Als ihr Reiter wieder in seinem Rollstuhl sitzt, folgt für Hexe die Lieblingsstelle der Reitstunde: Zur Belohnung gibt es ein paar Karotten. Danach darf sie wieder auf die Weide. Eine pferdegerechte Haltung ist Twardowski wichtig. Zwar habe man in Herzogsägmühle Boxenhaltung, tagsüber dürfen die Tiere aber raus. Er versuche dabei sogar, „flexibel auf die Pferdewünsche“ einzugehen, sagt der Leiter, „denn wenn ein Pferd schlechte Laune hat, arbeitet es nicht mehr mit.“ Da bekomme der Klient dann ganz schnell die kalte Schulter gezeigt.

Alle zwölf Pferde und Ponys, die in der tiergestützten Therapie in Herzogsägmühle arbeiten, haben eine Vorgeschichte – und meist keine schöne. Da ist beispielsweise ein junger Wallach, der sich zweijährig bei einem Unfall das komplette Bein zertrümmert hat. Er stand kurz vor der Einschläferung. Andere sind traumatisiert, kommen aus schlechter Haltung. „Die Pferde brauchen teilweise zwei Jahre, bis sie hier angekommen sind“, weiß Twardowski.

Nicht nur Personen mit körperlichen Beeinträchtigungen nutzen die tiergestützte Therapie, auch bei psychischen Problemen kommt sie zum Einsatz. Gerade Menschen mit einem Trauma oder anderen psychischen Problemen können zu einem ebenfalls traumatisierten Pferd eine gute Verbindung aufbauen. „Sie suchen sich meistens das richtige Pferd aus, mit dem sie sich identifizieren können“, weiß Twardowski. Wer Angst vor den großen Tieren hat, der hat in Herzog­sägmühle auch die Möglichkeit, mit einem der drei Mini-Shettys zu arbeiten. Nur weil es häufig Reittherapie genannt wird, reiten längst nicht alle. Es geht vielmehr um den Umgang mit dem Tier.

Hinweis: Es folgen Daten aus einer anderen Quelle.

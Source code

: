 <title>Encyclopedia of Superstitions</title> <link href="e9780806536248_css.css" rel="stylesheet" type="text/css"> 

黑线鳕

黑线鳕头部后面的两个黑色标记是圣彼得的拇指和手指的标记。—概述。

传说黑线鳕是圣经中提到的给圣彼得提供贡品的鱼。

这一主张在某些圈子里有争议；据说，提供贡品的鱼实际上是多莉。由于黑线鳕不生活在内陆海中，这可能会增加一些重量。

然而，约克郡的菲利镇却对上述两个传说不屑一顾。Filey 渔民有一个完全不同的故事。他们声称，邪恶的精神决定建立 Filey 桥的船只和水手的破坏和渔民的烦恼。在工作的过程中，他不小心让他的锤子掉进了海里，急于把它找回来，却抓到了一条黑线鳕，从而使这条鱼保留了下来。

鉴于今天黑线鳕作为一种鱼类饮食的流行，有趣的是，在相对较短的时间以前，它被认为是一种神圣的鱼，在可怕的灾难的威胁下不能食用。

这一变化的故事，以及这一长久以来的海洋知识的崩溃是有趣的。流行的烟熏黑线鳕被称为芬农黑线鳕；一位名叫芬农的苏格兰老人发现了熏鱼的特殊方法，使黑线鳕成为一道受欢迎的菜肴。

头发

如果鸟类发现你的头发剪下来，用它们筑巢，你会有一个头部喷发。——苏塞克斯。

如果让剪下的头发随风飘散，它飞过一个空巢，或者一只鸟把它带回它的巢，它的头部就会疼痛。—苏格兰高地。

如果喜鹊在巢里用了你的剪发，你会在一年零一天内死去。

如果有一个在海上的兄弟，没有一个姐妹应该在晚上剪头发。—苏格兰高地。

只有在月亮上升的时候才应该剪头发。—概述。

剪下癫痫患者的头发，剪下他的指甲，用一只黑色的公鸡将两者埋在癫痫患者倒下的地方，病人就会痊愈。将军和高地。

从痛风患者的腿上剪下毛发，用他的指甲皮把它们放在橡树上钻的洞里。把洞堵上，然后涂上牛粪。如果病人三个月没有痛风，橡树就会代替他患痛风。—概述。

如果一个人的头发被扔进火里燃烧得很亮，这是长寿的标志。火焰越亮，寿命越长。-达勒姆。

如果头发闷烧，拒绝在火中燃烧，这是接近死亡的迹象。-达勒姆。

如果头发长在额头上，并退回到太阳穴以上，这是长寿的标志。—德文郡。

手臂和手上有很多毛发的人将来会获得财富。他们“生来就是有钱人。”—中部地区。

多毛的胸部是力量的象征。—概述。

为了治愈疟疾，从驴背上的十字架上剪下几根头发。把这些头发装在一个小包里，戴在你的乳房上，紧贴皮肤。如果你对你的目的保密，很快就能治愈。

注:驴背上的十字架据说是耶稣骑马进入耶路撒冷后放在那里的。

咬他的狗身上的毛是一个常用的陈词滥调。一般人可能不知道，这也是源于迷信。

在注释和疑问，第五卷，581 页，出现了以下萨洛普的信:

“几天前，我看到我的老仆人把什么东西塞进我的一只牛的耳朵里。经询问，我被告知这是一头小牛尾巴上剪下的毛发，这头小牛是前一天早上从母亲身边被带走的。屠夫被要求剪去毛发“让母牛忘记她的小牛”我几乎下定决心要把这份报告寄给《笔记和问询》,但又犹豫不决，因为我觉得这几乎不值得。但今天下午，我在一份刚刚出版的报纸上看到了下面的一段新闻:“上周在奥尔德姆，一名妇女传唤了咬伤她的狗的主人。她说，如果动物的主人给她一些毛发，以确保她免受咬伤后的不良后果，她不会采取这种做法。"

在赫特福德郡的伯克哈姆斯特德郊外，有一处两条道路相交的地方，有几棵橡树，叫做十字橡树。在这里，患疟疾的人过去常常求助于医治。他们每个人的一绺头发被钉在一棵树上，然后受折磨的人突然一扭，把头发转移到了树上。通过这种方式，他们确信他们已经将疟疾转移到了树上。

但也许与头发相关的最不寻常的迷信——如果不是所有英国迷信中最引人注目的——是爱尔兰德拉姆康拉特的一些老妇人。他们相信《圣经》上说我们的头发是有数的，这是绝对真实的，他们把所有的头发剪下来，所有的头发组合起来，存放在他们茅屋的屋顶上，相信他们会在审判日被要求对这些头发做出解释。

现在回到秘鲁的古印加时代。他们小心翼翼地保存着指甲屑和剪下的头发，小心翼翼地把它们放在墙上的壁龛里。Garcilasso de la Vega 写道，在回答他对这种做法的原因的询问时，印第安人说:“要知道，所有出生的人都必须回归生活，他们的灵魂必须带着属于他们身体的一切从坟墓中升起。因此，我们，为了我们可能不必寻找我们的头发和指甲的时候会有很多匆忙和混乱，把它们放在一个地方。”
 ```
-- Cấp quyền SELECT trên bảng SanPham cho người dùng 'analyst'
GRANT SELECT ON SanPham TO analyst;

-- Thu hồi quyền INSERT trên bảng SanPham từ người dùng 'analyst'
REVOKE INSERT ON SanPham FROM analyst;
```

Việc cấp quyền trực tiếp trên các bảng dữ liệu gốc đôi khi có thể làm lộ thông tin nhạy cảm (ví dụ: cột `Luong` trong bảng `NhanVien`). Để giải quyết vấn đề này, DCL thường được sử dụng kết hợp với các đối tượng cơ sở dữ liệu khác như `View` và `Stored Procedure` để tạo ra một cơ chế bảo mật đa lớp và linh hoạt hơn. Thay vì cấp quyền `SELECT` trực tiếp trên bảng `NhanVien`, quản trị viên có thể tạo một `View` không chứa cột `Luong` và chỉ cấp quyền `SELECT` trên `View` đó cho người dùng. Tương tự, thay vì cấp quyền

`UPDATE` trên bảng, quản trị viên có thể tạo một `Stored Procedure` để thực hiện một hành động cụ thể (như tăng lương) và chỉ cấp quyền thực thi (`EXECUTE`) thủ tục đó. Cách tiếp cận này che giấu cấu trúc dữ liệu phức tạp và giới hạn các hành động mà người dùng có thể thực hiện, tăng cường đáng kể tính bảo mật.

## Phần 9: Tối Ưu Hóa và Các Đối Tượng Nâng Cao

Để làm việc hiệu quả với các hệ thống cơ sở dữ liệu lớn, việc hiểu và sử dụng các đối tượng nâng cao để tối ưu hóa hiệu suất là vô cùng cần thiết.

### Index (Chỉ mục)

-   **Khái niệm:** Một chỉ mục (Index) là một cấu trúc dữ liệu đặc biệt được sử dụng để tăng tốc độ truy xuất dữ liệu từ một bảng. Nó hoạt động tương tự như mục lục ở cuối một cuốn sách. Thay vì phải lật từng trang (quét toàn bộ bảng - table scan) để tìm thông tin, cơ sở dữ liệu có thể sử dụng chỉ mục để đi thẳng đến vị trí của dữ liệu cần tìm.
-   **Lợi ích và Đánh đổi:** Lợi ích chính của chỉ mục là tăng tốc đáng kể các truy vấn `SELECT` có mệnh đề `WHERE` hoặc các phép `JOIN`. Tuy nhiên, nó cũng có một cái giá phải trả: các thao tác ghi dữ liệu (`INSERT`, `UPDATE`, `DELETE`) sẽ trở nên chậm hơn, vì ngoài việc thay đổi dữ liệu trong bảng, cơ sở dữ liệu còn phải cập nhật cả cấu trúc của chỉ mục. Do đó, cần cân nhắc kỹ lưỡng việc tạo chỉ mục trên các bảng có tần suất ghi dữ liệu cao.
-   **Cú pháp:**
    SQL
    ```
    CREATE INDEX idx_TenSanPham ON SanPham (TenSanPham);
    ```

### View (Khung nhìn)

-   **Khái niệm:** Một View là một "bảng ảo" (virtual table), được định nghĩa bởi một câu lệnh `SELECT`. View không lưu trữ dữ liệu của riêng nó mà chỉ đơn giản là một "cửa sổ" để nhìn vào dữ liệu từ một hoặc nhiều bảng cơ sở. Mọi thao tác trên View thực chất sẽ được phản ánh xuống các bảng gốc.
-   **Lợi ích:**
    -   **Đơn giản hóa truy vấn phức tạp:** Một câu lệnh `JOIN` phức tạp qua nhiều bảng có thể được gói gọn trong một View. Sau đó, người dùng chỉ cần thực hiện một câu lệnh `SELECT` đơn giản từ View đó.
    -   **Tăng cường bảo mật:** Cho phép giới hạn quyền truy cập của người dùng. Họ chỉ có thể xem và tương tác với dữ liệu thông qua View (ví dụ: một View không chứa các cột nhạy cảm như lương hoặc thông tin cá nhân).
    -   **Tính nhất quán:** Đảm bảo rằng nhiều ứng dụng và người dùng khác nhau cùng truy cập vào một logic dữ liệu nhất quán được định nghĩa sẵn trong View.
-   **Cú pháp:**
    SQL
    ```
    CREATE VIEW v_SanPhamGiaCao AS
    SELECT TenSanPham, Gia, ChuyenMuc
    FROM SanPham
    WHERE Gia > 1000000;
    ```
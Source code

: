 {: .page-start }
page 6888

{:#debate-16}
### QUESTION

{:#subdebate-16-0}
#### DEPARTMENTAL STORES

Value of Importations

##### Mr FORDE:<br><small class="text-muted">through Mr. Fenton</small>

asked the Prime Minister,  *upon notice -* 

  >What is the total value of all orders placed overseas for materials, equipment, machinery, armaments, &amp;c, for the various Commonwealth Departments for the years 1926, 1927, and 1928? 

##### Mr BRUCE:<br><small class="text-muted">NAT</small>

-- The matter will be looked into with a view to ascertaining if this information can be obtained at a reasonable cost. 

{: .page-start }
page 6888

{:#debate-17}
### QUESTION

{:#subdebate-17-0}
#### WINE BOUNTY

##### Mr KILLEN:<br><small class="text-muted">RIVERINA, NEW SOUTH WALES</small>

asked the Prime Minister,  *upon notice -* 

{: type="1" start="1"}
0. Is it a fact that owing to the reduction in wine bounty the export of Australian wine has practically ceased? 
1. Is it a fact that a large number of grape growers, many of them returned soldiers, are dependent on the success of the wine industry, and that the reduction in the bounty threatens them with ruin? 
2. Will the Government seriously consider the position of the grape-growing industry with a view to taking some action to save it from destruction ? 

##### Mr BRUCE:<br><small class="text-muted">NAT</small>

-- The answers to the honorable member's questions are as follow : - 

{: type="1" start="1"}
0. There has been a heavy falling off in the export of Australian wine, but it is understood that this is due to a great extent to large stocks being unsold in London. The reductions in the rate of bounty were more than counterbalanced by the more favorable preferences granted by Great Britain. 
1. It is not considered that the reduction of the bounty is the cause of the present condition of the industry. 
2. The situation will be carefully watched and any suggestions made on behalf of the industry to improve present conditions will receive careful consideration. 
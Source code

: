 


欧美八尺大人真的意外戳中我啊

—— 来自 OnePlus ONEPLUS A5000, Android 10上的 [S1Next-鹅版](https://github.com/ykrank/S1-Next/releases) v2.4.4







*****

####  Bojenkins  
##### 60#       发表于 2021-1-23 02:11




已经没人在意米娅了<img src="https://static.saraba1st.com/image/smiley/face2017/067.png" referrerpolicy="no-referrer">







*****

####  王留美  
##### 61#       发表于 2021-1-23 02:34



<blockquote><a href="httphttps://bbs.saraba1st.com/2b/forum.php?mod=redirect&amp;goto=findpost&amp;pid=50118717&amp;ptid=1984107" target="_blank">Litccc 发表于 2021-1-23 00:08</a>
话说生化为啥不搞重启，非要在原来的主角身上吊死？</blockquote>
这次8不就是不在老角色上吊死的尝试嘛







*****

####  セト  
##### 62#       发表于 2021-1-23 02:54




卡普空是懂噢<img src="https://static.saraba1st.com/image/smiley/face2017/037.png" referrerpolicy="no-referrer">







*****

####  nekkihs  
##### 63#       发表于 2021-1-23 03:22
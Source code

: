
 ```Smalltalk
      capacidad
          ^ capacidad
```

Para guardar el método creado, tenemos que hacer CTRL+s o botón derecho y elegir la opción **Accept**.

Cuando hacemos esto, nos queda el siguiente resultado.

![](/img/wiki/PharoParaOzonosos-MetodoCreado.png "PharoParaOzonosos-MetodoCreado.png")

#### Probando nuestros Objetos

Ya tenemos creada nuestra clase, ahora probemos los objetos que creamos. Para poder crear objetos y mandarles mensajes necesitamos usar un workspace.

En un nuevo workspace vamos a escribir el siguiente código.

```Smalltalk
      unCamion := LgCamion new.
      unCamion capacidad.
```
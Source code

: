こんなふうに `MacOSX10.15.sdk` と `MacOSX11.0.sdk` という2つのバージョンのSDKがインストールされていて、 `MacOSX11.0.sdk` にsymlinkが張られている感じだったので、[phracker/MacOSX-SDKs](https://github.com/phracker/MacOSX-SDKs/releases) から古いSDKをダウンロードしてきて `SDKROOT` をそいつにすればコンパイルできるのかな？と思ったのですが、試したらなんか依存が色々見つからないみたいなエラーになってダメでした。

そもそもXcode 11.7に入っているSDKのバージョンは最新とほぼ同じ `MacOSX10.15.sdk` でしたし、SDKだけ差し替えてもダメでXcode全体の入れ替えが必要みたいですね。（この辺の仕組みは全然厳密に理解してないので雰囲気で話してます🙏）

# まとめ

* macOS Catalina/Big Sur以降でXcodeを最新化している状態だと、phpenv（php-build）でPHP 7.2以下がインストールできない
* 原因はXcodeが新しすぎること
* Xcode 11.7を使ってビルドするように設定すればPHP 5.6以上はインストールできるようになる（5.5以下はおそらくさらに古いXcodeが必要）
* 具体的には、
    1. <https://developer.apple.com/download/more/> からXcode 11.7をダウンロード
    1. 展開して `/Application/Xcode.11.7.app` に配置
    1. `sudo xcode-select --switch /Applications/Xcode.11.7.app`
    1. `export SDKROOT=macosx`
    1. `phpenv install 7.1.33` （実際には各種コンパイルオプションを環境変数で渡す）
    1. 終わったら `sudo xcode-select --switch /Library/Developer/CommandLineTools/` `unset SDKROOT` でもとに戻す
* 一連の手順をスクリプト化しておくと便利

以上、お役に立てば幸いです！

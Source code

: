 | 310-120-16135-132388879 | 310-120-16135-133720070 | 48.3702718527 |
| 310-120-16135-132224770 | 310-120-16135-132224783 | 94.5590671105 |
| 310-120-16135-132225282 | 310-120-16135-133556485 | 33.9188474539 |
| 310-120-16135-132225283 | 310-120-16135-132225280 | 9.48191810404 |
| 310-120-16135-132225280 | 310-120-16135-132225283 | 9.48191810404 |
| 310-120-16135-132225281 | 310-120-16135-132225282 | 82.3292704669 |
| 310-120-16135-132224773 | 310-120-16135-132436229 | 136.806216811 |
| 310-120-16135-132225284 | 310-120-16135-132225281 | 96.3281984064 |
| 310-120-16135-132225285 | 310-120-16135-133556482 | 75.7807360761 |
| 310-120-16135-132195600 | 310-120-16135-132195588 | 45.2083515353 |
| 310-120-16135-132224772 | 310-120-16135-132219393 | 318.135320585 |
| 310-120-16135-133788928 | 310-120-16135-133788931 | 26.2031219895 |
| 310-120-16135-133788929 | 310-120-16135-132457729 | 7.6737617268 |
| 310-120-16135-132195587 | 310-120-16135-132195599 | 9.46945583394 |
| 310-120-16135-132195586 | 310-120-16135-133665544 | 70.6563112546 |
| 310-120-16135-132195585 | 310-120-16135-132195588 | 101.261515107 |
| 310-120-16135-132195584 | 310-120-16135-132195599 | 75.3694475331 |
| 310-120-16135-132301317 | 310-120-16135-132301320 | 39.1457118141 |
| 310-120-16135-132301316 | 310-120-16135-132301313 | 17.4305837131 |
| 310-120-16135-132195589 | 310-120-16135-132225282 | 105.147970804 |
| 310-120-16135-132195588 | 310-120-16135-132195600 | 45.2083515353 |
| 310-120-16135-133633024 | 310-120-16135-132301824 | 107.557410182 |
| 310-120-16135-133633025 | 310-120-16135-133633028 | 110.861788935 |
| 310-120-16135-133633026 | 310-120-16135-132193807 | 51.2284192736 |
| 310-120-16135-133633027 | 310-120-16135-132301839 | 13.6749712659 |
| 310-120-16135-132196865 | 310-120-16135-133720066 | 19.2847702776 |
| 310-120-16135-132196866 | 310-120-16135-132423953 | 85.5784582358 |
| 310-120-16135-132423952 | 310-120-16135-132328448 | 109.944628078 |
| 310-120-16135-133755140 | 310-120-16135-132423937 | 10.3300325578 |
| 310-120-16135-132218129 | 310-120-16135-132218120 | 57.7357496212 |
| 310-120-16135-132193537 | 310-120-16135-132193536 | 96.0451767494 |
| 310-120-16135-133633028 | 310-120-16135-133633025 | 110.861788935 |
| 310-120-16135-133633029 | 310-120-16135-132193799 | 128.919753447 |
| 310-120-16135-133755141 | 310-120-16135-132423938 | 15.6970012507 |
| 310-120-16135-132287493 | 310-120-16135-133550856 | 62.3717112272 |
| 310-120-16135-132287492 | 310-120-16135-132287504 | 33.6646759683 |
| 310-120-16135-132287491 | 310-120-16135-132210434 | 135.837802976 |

Nicht zuletzt empfindet Twardowski selbst seine Tätigkeit als extrem bereichernd. „Diese Arbeit relativiert die eigenen Probleme und stärkt das Selbstwertgefühl“, sagt er beim Rundgang über das Gelände – eine Therapie also für Patient und Pferd, aber auch für die Therapeuten selbst.